3.2. Preparation of CD-EG Complex-Loaded PLGA Microspheres

CD-EG complex-loaded PLGA microspheres were prepared using the double-emulsion (water-in-oil-in-water) evaporation technique. In this study, β-CD was used to form inclusion complexes with EG to improve their loading efficiency into PLGA microspheres due to low bioavailability and water-soluble properties of EG that decrease treatment efficacy. In this case, PLGA was dissolved in chloroform as the hydrophobic phase, while CD-EG dissolved in PBS and PVA solution functioned as the first and second hydrophilic phases.
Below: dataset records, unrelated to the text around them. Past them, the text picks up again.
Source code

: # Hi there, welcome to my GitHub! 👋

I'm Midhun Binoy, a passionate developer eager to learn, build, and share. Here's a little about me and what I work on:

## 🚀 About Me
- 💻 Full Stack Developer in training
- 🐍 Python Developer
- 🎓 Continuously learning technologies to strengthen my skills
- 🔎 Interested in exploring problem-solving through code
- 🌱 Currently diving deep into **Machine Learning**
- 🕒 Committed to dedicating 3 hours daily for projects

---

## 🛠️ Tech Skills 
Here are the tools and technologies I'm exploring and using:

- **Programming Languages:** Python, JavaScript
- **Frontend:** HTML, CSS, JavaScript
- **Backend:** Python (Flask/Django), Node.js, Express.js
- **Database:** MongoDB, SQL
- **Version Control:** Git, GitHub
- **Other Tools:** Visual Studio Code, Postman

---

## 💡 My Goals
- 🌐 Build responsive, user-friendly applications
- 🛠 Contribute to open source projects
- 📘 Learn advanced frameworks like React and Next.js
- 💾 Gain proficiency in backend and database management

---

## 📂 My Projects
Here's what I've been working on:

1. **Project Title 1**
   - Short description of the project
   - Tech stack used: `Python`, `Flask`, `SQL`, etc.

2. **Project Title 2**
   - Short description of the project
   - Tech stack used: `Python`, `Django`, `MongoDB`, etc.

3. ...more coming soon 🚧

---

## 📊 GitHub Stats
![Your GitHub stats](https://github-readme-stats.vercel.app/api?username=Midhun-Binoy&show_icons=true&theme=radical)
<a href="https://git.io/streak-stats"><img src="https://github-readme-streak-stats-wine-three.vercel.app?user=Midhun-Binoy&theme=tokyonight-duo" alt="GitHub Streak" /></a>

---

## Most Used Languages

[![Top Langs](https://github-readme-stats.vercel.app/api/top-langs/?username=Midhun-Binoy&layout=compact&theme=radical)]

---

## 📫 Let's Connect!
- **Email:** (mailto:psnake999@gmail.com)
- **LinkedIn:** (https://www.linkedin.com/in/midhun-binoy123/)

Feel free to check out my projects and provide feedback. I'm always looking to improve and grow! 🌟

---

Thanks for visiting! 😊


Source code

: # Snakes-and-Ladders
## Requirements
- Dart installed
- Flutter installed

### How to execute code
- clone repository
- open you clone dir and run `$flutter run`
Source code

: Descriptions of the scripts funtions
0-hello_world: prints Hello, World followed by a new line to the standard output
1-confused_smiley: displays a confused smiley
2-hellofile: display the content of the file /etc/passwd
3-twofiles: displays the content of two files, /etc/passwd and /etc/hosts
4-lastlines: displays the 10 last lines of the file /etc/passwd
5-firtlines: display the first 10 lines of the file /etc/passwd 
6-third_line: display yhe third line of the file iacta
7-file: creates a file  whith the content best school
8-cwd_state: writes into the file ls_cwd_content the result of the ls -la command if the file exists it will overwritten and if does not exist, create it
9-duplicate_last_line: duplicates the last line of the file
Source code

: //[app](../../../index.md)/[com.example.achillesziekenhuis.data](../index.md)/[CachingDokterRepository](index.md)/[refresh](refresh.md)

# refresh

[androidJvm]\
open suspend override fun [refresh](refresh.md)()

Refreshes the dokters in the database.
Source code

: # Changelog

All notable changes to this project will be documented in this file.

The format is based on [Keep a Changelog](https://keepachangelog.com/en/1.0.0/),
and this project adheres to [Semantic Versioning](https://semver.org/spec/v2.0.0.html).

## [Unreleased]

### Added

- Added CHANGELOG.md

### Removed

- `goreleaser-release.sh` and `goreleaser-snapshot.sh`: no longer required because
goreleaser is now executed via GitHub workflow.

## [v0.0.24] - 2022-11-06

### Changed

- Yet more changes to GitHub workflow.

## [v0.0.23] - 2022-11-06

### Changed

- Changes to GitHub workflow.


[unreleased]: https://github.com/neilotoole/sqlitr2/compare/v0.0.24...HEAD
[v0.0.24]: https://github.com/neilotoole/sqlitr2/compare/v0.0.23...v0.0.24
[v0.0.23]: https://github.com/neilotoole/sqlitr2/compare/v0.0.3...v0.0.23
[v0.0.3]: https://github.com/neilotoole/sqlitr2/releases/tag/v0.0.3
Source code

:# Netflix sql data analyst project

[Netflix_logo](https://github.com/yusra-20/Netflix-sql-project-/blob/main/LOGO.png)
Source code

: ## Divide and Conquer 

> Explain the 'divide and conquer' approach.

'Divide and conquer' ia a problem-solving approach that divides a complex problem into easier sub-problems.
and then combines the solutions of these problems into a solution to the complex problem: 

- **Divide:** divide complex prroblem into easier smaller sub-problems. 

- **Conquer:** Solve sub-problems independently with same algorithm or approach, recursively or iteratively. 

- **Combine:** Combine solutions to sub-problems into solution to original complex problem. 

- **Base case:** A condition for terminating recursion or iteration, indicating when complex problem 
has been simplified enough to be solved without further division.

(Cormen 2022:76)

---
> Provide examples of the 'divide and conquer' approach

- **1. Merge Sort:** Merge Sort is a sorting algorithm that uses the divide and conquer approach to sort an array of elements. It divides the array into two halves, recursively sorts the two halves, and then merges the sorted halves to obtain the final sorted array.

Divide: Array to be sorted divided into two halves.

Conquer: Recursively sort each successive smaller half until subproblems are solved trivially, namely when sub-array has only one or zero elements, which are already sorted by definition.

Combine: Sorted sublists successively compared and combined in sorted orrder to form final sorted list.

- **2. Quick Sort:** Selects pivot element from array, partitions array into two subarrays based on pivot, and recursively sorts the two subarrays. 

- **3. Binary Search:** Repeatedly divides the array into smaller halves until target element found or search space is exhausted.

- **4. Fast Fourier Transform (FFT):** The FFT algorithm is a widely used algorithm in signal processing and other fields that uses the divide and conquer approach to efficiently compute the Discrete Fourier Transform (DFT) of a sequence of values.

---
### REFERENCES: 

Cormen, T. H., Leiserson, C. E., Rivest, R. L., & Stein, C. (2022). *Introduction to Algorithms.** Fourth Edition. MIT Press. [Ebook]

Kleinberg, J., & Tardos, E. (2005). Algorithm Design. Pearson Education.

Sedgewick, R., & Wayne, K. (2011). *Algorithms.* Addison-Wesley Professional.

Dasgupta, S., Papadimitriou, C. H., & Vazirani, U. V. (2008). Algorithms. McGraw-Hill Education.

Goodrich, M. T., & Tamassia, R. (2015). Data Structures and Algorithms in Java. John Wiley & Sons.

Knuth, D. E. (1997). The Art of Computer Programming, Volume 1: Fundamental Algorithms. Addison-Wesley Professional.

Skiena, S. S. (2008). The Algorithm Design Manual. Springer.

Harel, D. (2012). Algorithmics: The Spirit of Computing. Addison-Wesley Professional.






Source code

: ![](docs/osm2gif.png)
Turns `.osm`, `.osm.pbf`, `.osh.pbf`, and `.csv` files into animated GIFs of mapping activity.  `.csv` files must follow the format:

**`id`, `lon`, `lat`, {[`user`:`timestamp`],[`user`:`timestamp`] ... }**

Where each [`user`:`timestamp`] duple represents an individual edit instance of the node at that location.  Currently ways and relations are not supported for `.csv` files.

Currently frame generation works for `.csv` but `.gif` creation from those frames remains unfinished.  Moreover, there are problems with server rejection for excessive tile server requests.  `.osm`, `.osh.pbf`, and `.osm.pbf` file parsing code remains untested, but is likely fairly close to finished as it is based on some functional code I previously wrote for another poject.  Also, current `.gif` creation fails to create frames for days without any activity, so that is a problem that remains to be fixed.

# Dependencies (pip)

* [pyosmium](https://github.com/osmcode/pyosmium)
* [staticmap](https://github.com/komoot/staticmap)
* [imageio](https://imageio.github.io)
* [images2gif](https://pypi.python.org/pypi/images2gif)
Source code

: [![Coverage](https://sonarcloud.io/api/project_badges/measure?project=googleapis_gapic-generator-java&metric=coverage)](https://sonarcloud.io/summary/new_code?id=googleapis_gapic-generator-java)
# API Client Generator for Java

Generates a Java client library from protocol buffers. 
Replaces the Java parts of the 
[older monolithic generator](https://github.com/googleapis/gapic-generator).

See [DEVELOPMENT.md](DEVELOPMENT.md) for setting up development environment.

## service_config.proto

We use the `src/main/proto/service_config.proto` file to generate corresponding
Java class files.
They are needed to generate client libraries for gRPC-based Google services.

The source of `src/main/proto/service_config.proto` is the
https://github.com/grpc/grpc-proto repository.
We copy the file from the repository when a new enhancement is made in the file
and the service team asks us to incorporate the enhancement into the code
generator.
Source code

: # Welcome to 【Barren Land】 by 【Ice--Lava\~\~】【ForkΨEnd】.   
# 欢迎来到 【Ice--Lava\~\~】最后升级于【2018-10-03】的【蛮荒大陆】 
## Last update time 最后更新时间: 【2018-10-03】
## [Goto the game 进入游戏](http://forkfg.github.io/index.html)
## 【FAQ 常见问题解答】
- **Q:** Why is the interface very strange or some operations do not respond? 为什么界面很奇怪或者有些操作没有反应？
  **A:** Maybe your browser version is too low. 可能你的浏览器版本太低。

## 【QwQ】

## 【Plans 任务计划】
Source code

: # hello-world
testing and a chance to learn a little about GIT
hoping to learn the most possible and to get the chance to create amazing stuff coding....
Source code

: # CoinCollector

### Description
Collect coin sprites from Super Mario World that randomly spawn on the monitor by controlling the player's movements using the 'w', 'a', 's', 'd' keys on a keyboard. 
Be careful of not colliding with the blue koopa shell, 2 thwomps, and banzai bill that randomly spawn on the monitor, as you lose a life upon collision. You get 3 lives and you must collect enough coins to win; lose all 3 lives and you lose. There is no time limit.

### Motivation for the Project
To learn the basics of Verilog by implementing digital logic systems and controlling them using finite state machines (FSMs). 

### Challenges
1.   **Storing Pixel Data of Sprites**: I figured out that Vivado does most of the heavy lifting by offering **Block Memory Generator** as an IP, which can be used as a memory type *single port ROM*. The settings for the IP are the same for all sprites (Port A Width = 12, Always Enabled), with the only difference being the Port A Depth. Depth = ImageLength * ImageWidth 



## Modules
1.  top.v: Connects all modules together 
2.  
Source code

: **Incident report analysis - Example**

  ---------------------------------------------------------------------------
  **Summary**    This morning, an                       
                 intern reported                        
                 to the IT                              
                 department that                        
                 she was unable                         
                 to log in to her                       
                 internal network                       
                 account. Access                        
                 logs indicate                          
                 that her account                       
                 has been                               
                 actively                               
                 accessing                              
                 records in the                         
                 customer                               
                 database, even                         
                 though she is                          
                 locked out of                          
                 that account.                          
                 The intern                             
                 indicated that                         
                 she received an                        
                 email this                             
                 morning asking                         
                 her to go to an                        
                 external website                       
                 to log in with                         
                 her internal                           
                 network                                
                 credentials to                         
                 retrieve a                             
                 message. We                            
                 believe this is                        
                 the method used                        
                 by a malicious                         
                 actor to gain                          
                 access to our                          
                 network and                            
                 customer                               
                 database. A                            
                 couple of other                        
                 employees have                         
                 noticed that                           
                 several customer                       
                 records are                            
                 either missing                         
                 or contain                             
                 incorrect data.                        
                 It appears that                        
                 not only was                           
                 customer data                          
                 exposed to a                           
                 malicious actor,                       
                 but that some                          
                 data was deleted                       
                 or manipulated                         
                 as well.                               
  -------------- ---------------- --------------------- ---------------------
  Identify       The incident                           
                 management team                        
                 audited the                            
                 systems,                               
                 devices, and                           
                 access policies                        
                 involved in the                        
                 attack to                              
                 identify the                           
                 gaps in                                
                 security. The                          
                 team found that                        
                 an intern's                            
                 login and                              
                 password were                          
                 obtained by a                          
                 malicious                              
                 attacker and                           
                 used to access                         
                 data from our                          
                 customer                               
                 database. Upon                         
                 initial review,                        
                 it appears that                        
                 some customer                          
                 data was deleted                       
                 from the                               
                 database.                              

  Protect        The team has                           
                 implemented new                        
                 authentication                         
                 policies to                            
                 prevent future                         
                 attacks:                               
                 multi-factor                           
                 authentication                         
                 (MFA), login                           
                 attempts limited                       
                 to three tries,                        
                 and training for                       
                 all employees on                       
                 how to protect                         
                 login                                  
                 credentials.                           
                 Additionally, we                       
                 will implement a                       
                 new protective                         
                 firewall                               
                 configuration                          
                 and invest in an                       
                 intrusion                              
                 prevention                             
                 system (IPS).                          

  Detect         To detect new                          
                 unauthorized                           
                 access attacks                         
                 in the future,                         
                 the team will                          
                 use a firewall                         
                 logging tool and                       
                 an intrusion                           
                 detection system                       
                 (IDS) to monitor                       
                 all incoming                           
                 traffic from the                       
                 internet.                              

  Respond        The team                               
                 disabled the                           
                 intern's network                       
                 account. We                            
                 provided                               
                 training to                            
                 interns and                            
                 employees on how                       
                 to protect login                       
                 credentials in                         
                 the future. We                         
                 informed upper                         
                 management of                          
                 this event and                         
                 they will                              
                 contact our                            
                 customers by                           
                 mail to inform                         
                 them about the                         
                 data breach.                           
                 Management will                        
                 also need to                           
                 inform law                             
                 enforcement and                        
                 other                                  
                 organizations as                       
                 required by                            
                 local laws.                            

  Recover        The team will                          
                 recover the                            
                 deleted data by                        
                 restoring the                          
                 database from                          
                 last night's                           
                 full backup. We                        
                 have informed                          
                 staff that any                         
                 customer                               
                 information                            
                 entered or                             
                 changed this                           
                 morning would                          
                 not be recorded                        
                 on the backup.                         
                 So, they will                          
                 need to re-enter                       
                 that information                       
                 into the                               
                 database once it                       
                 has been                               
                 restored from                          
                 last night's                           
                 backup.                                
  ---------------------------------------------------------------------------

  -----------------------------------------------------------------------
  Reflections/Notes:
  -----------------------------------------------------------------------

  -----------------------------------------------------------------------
In order to prove the alternative of β-CD to improve the loading efficiency of EG into PLGA microspheres, other various formulations were prepared to make a comparison. The results revealed that PLGA0.49 performed as the most potential material to prepare PLGA microspheres, compared to PLGA0.53 and PLGA0.85. In particular, using PLGA0.49 resulted in more stable and single microspheres, while PLGA0.53 and PLGA0.85 caused to the aggregation of individual particles. In addition, the dried PLGA0.53 and PLGA0.85 were more difficultly dispersed in water than that of PLGA0.49. This phenomenon was due to the balance of intermolecular hydrophilic and hydrophobic phases of PLGA. For PLGA0.49, this was explained as the balance of intermolecular hydrophilic and hydrophobic interactions (lactic acid:glycolic acid, 50:50), leading to the stability of microspheres.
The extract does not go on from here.